BLACK SNOW, Theatre Satire, at USC Experimental Theatre Space
February 5, 2013COLUMBIA, SC – February 25 – March 3, 2013 – The USC Department of Theatre and Dance will stage Black Snow, a farcical look at theatrical life behind the curtains, February 25 – March 3, 2013, at the Center for Performance Experiment.
Show times are 8pm. Feb. 25-27; 8pm & 10:30pm, Mar. 1; and 8pm, Mar. 2-3. There is no performance on Feb. 28. The Center for Performance Experiment is located in Hamilton Gymnasium, at 1512 Pendleton St. Admission is free. Audiences are encouraged to arrive early, as seating is limited.
Playwright Keith Reddin authored this adaptation of legendary Russian author Mikhail Bulgakov’s 1930s novel, also titled Black Snow. The novel is considered to be a semi-autobiographical account of Bulgakov’s experience with the Moscow Art Theatre, headed in part by influential director Konstantin Stanislavski, whose acting technique has gone on to be a foundation of modern, western approaches to the art. In Black Snow, a writer named Sergei Maxudov is persuaded to submit his novel to the Independent Theatre to have it adapted for the stage, and he quickly finds himself and his creation subject to the whims of the theatre’s figureheads. Publication of Bulgakov’s work, which was often critical of the Soviet government, was at the strict mercy of Soviet censors during his lifetime, and Black Snow didn’t actually see publication until 1967, more than twenty-five years after his death.

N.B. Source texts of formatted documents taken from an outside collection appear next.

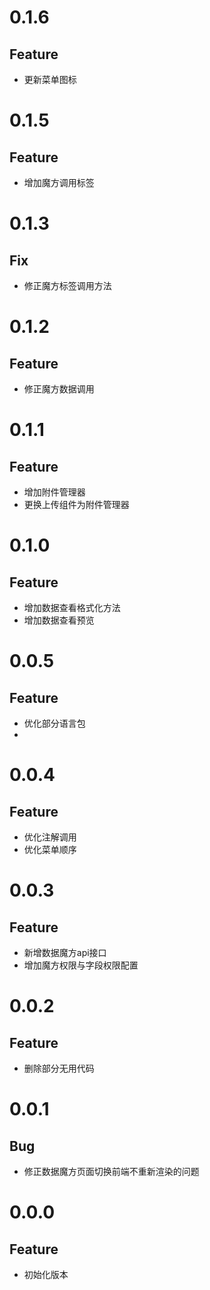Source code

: # 0.1.6
## Feature

- 更新菜单图标

# 0.1.5
## Feature

- 增加魔方调用标签

# 0.1.3
## Fix

- 修正魔方标签调用方法

# 0.1.2
## Feature

- 修正魔方数据调用

# 0.1.1
## Feature

- 增加附件管理器
- 更换上传组件为附件管理器

# 0.1.0
## Feature

- 增加数据查看格式化方法
- 增加数据查看预览

# 0.0.5
## Feature

- 优化部分语言包
- 
# 0.0.4
## Feature

- 优化注解调用
- 优化菜单顺序

# 0.0.3
## Feature

- 新增数据魔方api接口
- 增加魔方权限与字段权限配置


# 0.0.2
## Feature

- 删除部分无用代码

# 0.0.1
## Bug

- 修正数据魔方页面切换前端不重新渲染的问题

# 0.0.0
## Feature

- 初始化版本
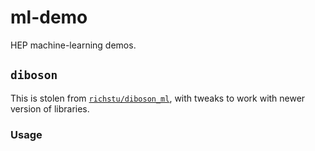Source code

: # ml-demo
HEP machine-learning demos.


## `diboson`

This is stolen from [`richstu/diboson_ml`](https://github.com/richstu/diboson_ml),
with tweaks to work with newer version of libraries.


### Usage
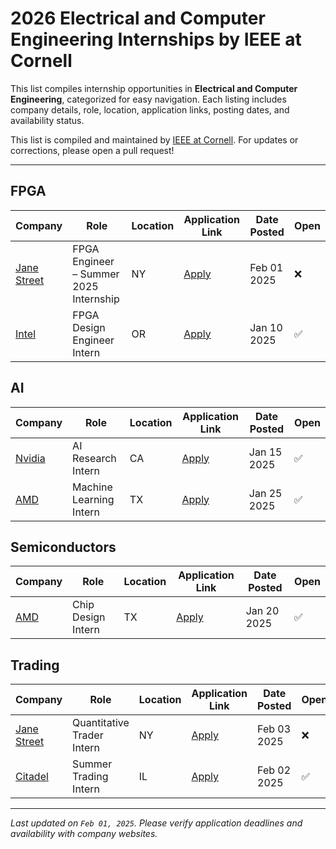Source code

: 
# 2026 Electrical and Computer Engineering Internships by IEEE at Cornell

This list compiles internship opportunities in **Electrical and Computer Engineering**, categorized for easy navigation.
Each listing includes company details, role, location, application links, posting dates, and availability status.

This list is compiled and maintained by [IEEE at Cornell](https://sites.coecis.cornell.edu/ieee/). For updates or corrections, please open a pull request!

---
## FPGA

| Company | Role | Location | Application Link | Date Posted | Open |
|---------|------|----------|------------------|-------------|------|
| [Jane Street](https://www.janestreet.com/) | FPGA Engineer – Summer 2025 Internship | NY | [Apply](https://jobs.anitab.org/companies/jane-street-2/jobs/39912379-fpga-engineer-summer-2025-internship) | Feb 01 2025 | ❌ |
| [Intel](https://www.intel.com/) | FPGA Design Engineer Intern | OR | [Apply](https://www.intel.com/jobs/fpga-intern) | Jan 10 2025 | ✅ |
## AI

| Company | Role | Location | Application Link | Date Posted | Open |
|---------|------|----------|------------------|-------------|------|
| [Nvidia](https://www.nvidia.com/) | AI Research Intern | CA | [Apply](https://www.nvidia.com/en-us/careers/ai-research-intern) | Jan 15 2025 | ✅ |
| [AMD](https://www.amd.com/) | Machine Learning Intern | TX | [Apply](https://www.amd.com/en/careers/ml-intern) | Jan 25 2025 | ✅ |
## Semiconductors

| Company | Role | Location | Application Link | Date Posted | Open |
|---------|------|----------|------------------|-------------|------|
| [AMD](https://www.amd.com/) | Chip Design Intern | TX | [Apply](https://www.amd.com/en/careers/chip-design-intern) | Jan 20 2025 | ✅ |
## Trading

| Company | Role | Location | Application Link | Date Posted | Open |
|---------|------|----------|------------------|-------------|------|
| [Jane Street](https://www.janestreet.com/) | Quantitative Trader Intern | NY | [Apply](https://www.janestreet.com/quant-trader-internship) | Feb 03 2025 | ❌ |
| [Citadel](#) | Summer Trading Intern | IL | [Apply](https://www.citadel.com/careers/summer-trading-intern) | Feb 02 2025 | ✅ |

---
_Last updated on `Feb 01, 2025`. Please verify application deadlines and availability with company websites._
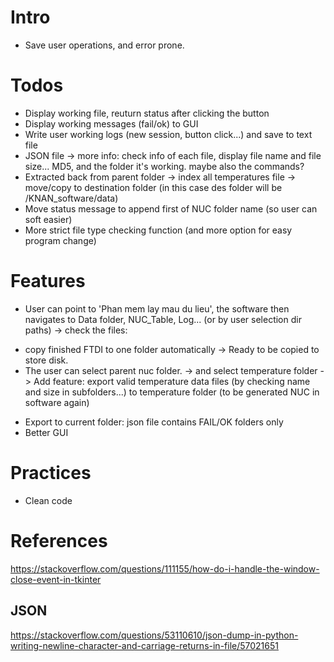 # Intro
+ Save user operations, and error prone.
# Todos
- Display working file, reuturn status after clicking the button
- Display working messages (fail/ok) to GUI
- Write user working logs (new session, button click...) and save to text file
- JSON file -> more info: check info of each file, display file name and file size... MD5, and the folder it's working. maybe also the commands?
- Extracted back from parent folder -> index all temperatures file -> move/copy to destination folder (in this case des folder will be /KNAN_software/data)
- Move status message to append first of NUC folder name (so user can soft easier)
- More strict file type checking function (and more option for easy program change)
# Features
- User can point to 'Phan mem lay mau du lieu', the software then navigates to Data folder, NUC_Table, Log... (or by user selection dir paths) -> check the files:
+ copy finished FTDI to one folder automatically -> Ready to be copied to store disk.
+ The user can select parent nuc folder. -> and select temperature folder -> Add feature: export valid temperature data files (by checking name and size in subfolders...) to temperature folder (to be generated NUC in software again)
- Export to current folder: json file contains FAIL/OK folders only
- Better GUI
# Practices
- Clean code
# References
https://stackoverflow.com/questions/111155/how-do-i-handle-the-window-close-event-in-tkinter

## JSON
https://stackoverflow.com/questions/53110610/json-dump-in-python-writing-newline-character-and-carriage-returns-in-file/57021651
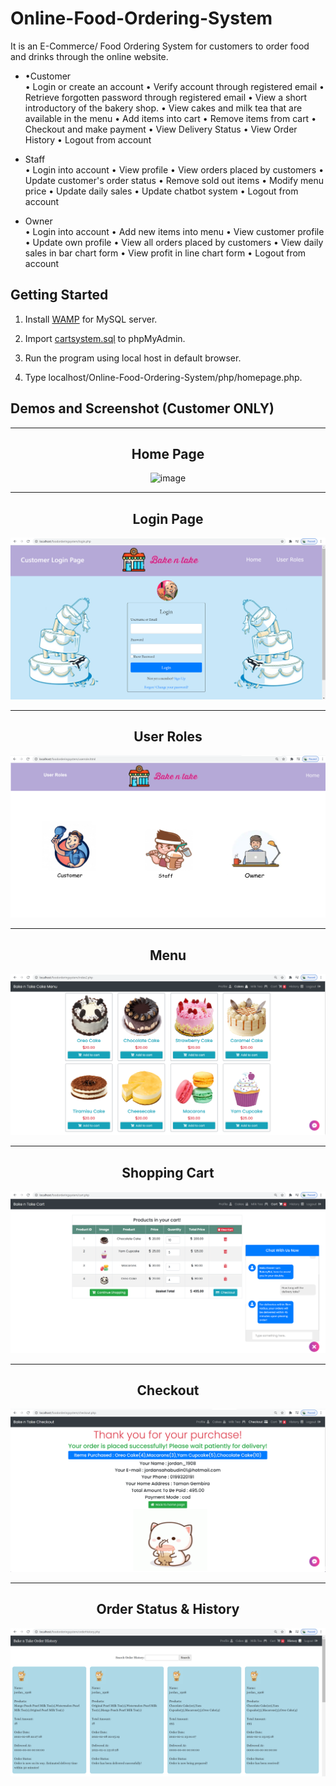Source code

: # Online-Food-Ordering-System
It is an E-Commerce/ Food Ordering System for customers to order food and drinks through the online website.
* •Customer
  <br>•	Login or create an account
•	Verify account through registered email
•	Retrieve forgotten password through registered email
•	View a short introductory of the bakery shop.
•	View cakes and milk tea that are available in the menu
•	Add items into cart
•	Remove items from cart
•	Checkout and make payment
• View Delivery Status
•	View Order History
•	Logout from account
 
* Staff 
  <br> •	Login into account
• View profile
•	View orders placed by customers 
• Update customer's order status
•	Remove sold out items
•	Modify menu price
• Update daily sales
• Update chatbot system
•	Logout from account

* Owner
  <br> •	Login into account
•	Add new items into menu
• View customer profile
• Update own profile
•	View all orders placed by customers
• View daily sales in bar chart form
• View profit in line chart form
•	Logout from account





## Getting Started
1. Install  [WAMP](https://www.wampserver.com/en/download-wampserver-64bits/) for MySQL server.

2. Import  [cartsystem.sql](/Online-Food-Ordering-System/cartsystem.sql) to phpMyAdmin. 

3. Run the program using local host in default browser.

4. Type localhost/Online-Food-Ordering-System/php/homepage.php. 

## Demos and Screenshot (Customer ONLY)

-----

<div align="center">
  <h2>Home Page</h2>
<img src="images/homepage.png" alt="image">
</div>

-----

<div align="center">
  <h2>Login Page</h2>
<img src="images/login.PNG" alt="image">
</div>

-----

<div align="center">
  <h2>User Roles</h2>
<img src="images/user.PNG" alt="image">
</div>

-----

<div align="center">
  <h2>Menu</h2>
<img src="images/menu.PNG" alt="image">
</div>

-----

<div align="center">
  <h2>Shopping Cart</h2>
<img src="images/cart.PNG" alt="image">
</div>

-----

<div align="center">
  <h2>Checkout</h2>
<img src="images/scheckout.PNG" alt="image">
</div>

-----

<div align="center">
  <h2>Order Status & History</h2>
<img src="images/sorderhistory.PNG" alt="image">
</div>
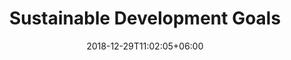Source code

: ---
title: "Sustainable Development Goals"
date: 2018-12-29T11:02:05+06:00
icon: "ti-link"
description: "Lorem ipsum dolor sit amet ipsum dolor sit amet ipsum dolor sit amet"
type : "docs"
---
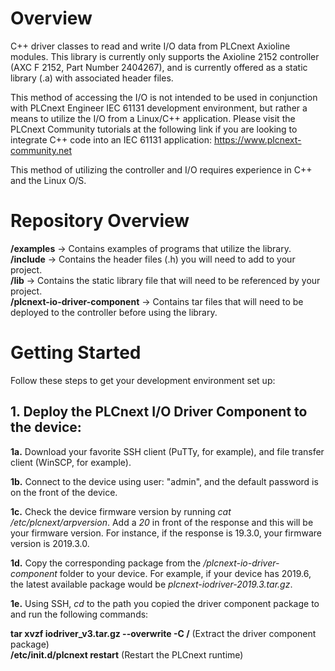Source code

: # Overview

C++ driver classes to read and write I/O data from PLCnext Axioline modules. This library is currently only supports the Axioline 2152 controller (AXC F 2152, Part Number 2404267), and is currently offered as a static library (.a) with associated header files.

This method of accessing the I/O is not intended to be used in conjunction with PLCnext Engineer IEC 61131 development environment, but rather a means to utilize the I/O from a Linux/C++ application. Please visit the PLCnext Community tutorials at the following link if you are looking to integrate C++ code into an IEC 61131 application:  https://www.plcnext-community.net

This method of utilizing the controller and I/O requires experience in C++ and the Linux O/S.

# Repository Overview

**/examples** -> Contains examples of programs that utilize the library.  
**/include**  -> Contains the header files (.h) you will need to add to your project.  
**/lib**      -> Contains the static library file that will need to be referenced by your project.  
**/plcnext-io-driver-component**  -> Contains tar files that will need to be deployed to the controller before using the library.  

# Getting Started

Follow these steps to get your development environment set up:

## 1. Deploy the PLCnext I/O Driver Component to the device:

**1a.** Download your favorite SSH client (PuTTy, for example), and file transfer client (WinSCP, for example).

**1b.** Connect to the device using user: "admin", and the default password is on the front of the device.

**1c.** Check the device firmware version by running *cat /etc/plcnext/arpversion*.  Add a *20* in front of the response and this will be your firmware version. For instance, if the response is 19.3.0, your firmware version is 2019.3.0.

**1d.** Copy the corresponding package from the */plcnext-io-driver-component* folder to your device. For example, if your device has 2019.6, the latest available package would be *plcnext-iodriver-2019.3.tar.gz*.

**1e.** Using SSH, *cd* to the path you copied the driver component package to and run the following commands:  

**tar xvzf iodriver_v3.tar.gz --overwrite -C /** (Extract the driver component package)  
**/etc/init.d/plcnext restart** (Restart the PLCnext runtime)  
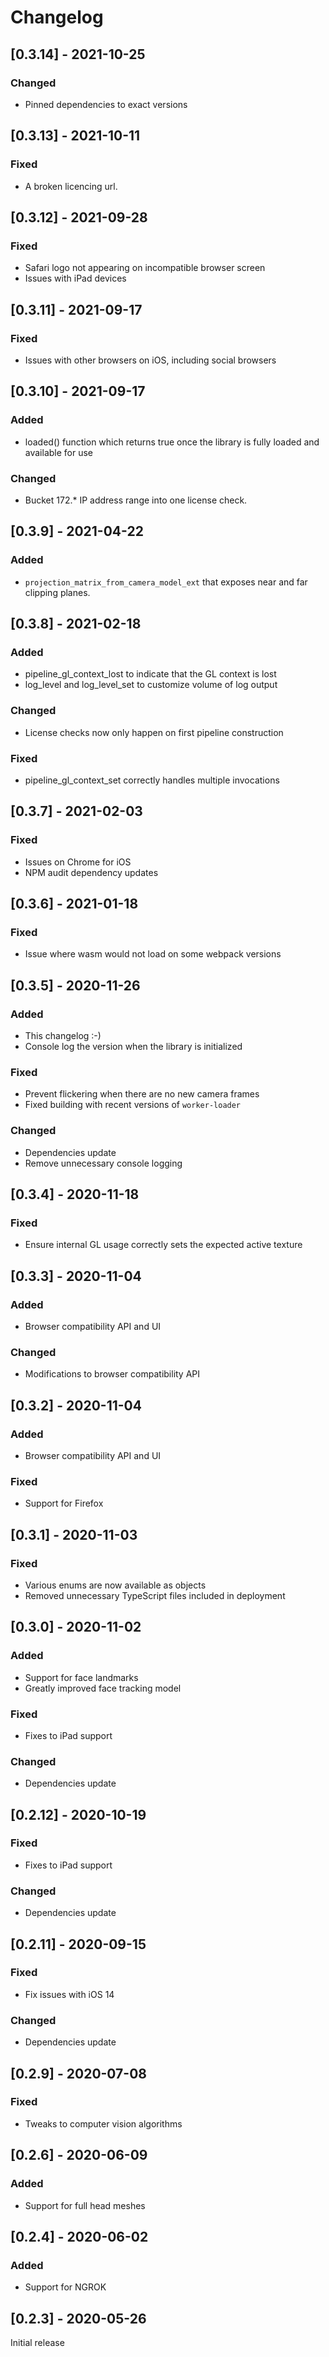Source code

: # Changelog

## [0.3.14] - 2021-10-25

### Changed

- Pinned dependencies to exact versions

## [0.3.13] - 2021-10-11

### Fixed

- A broken licencing url.

## [0.3.12] - 2021-09-28

### Fixed

- Safari logo not appearing on incompatible browser screen
- Issues with iPad devices

## [0.3.11] - 2021-09-17

### Fixed

- Issues with other browsers on iOS, including social browsers

## [0.3.10] - 2021-09-17

### Added
- loaded() function which returns true once the library is fully loaded and available for use

### Changed

- Bucket 172.* IP address range into one license check.

## [0.3.9] - 2021-04-22

### Added

- `projection_matrix_from_camera_model_ext` that exposes near and far clipping planes.

## [0.3.8] - 2021-02-18

### Added

- pipeline_gl_context_lost to indicate that the GL context is lost
- log_level and log_level_set to customize volume of log output

### Changed

- License checks now only happen on first pipeline construction

### Fixed

- pipeline_gl_context_set correctly handles multiple invocations

## [0.3.7] - 2021-02-03

### Fixed

- Issues on Chrome for iOS
- NPM audit dependency updates

## [0.3.6] - 2021-01-18

### Fixed

- Issue where wasm would not load on some webpack versions

## [0.3.5] - 2020-11-26

### Added

- This changelog :-)
- Console log the version when the library is initialized

### Fixed

- Prevent flickering when there are no new camera frames
- Fixed building with recent versions of `worker-loader`

### Changed

- Dependencies update
- Remove unnecessary console logging

## [0.3.4] - 2020-11-18

### Fixed

- Ensure internal GL usage correctly sets the expected active texture

## [0.3.3] - 2020-11-04

### Added

- Browser compatibility API and UI

### Changed

- Modifications to browser compatibility API

## [0.3.2] - 2020-11-04

### Added

- Browser compatibility API and UI

### Fixed

- Support for Firefox

## [0.3.1] - 2020-11-03

### Fixed

- Various enums are now available as objects
- Removed unnecessary TypeScript files included in deployment

## [0.3.0] - 2020-11-02

### Added

- Support for face landmarks
- Greatly improved face tracking model

### Fixed

- Fixes to iPad support

### Changed

- Dependencies update

## [0.2.12] - 2020-10-19

### Fixed

- Fixes to iPad support

### Changed

- Dependencies update

## [0.2.11] - 2020-09-15

### Fixed

- Fix issues with iOS 14

### Changed

- Dependencies update

## [0.2.9] - 2020-07-08

### Fixed

- Tweaks to computer vision algorithms

## [0.2.6] - 2020-06-09

### Added

- Support for full head meshes

## [0.2.4] - 2020-06-02

### Added

- Support for NGROK

## [0.2.3] - 2020-05-26

Initial release
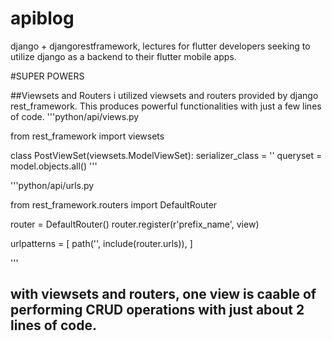# apiblog
django + djangorestframework, lectures for flutter developers seeking to utilize django as a backend to their flutter mobile apps.

#SUPER POWERS

##Viewsets and Routers
i utilized viewsets and routers provided by django rest_framework. This produces powerful functionalities with just a few lines of code.
 '''python/api/views.py 
 
 from rest_framework import viewsets

class PostViewSet(viewsets.ModelViewSet):
  serializer_class = ''
  queryset = model.objects.all()
'''


'''python/api/urls.py

from rest_framework.routers import DefaultRouter

router = DefaultRouter()
router.register(r'prefix_name', view)

urlpatterns = [
    path('', include(router.urls)),
]

'''

## with viewsets and routers, one view is caable of performing CRUD operations with just about 2 lines of code.
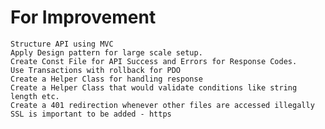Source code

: # For Improvement
    Structure API using MVC
    Apply Design pattern for large scale setup.
    Create Const File for API Success and Errors for Response Codes.
    Use Transactions with rollback for PDO
    Create a Helper Class for handling response
    Create a Helper Class that would validate conditions like string length etc.
    Create a 401 redirection whenever other files are accessed illegally
    SSL is important to be added - https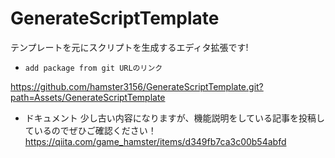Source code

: # GenerateScriptTemplate
テンプレートを元にスクリプトを生成するエディタ拡張です!

- `add package from git URLのリンク`
  
https://github.com/hamster3156/GenerateScriptTemplate.git?path=Assets/GenerateScriptTemplate

- ドキュメント
少し古い内容になりますが、機能説明をしている記事を投稿しているのでぜひご確認ください！
https://qiita.com/game_hamster/items/d349fb7ca3c00b54abfd
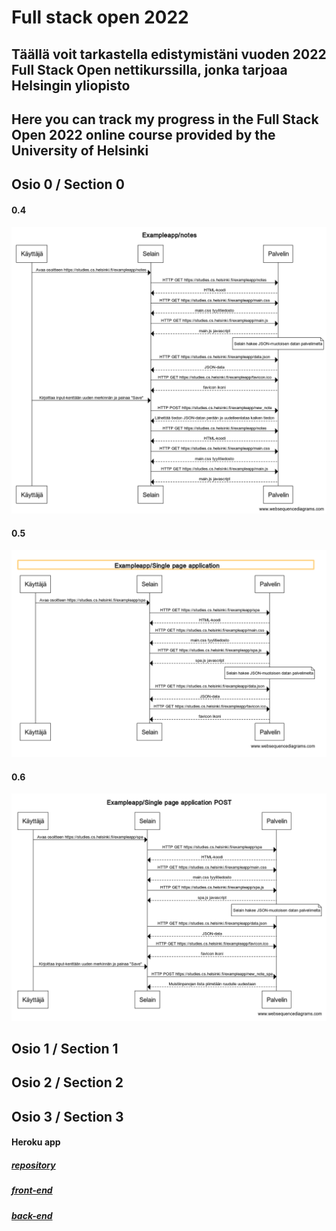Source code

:# Full stack open 2022

## Täällä voit tarkastella edistymistäni vuoden 2022 Full Stack Open nettikurssilla, jonka tarjoaa Helsingin yliopisto

## Here you can track my progress in the Full Stack Open 2022 online course provided by the University of Helsinki

## Osio 0 / Section 0

#### 0.4
![Solution](./osa0/0.4uusiMuistiinPano/kaavioKuva.png)

#### 0.5
![Solution](./osa0/0.5singlePageApp/kaavioKuva.png)

#### 0.6
![Solution](./osa0/0.6uusiMuistiinPano/kaavioKuva.png)

## Osio 1 / Section 1

## Osio 2 / Section 2

## Osio 3 / Section 3

#### Heroku app 

##### [repository](https://github.com/ToniCantarella/fullstackopen2022osa3)
##### [front-end](https://agile-bastion-64132.herokuapp.com/)
##### [back-end](https://agile-bastion-64132.herokuapp.com/api/persons/)

####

Professor Steven Pearson, who is directing the production, says that while the story has obvious ties to Bulgakov’s own struggles in the early part of the twentieth-century, the problems of putting on a work in the theatre haven’t changed much.
What happens in Black Snow is really not that different from what happens in big theatres today, he says. It’s still difficult for a young playwright to get their work done in NY, LA, Chicago or even in the regional theatres around the country. This play satirizes the whole production system of big theatres, and portrays the difficulty of getting new plays done in the face of so many already established greats. To get a new play produced is really difficult and this play does a great job of showing how funny it can be, as well.
Pearson says he’s known of Bulgakov’s work, and this story, for quite a long while, and is a fan of Keith Reddin’s adaptation, honored with a Joseph Jefferson Award for Best Play for its 1993 Chicago premiere. The Chicago Tribune praised the play at that time as one of the funniest plays of the season, whose second act gets better, darker, even funnier, more poignant and extremely powerful.
Cast in the production are first-year graduate-level acting students Cory Lipman and James Costello, third-year graduate actor Catherine Friesen, theatre instructor David Britt and theatre professor Robyn Hunt.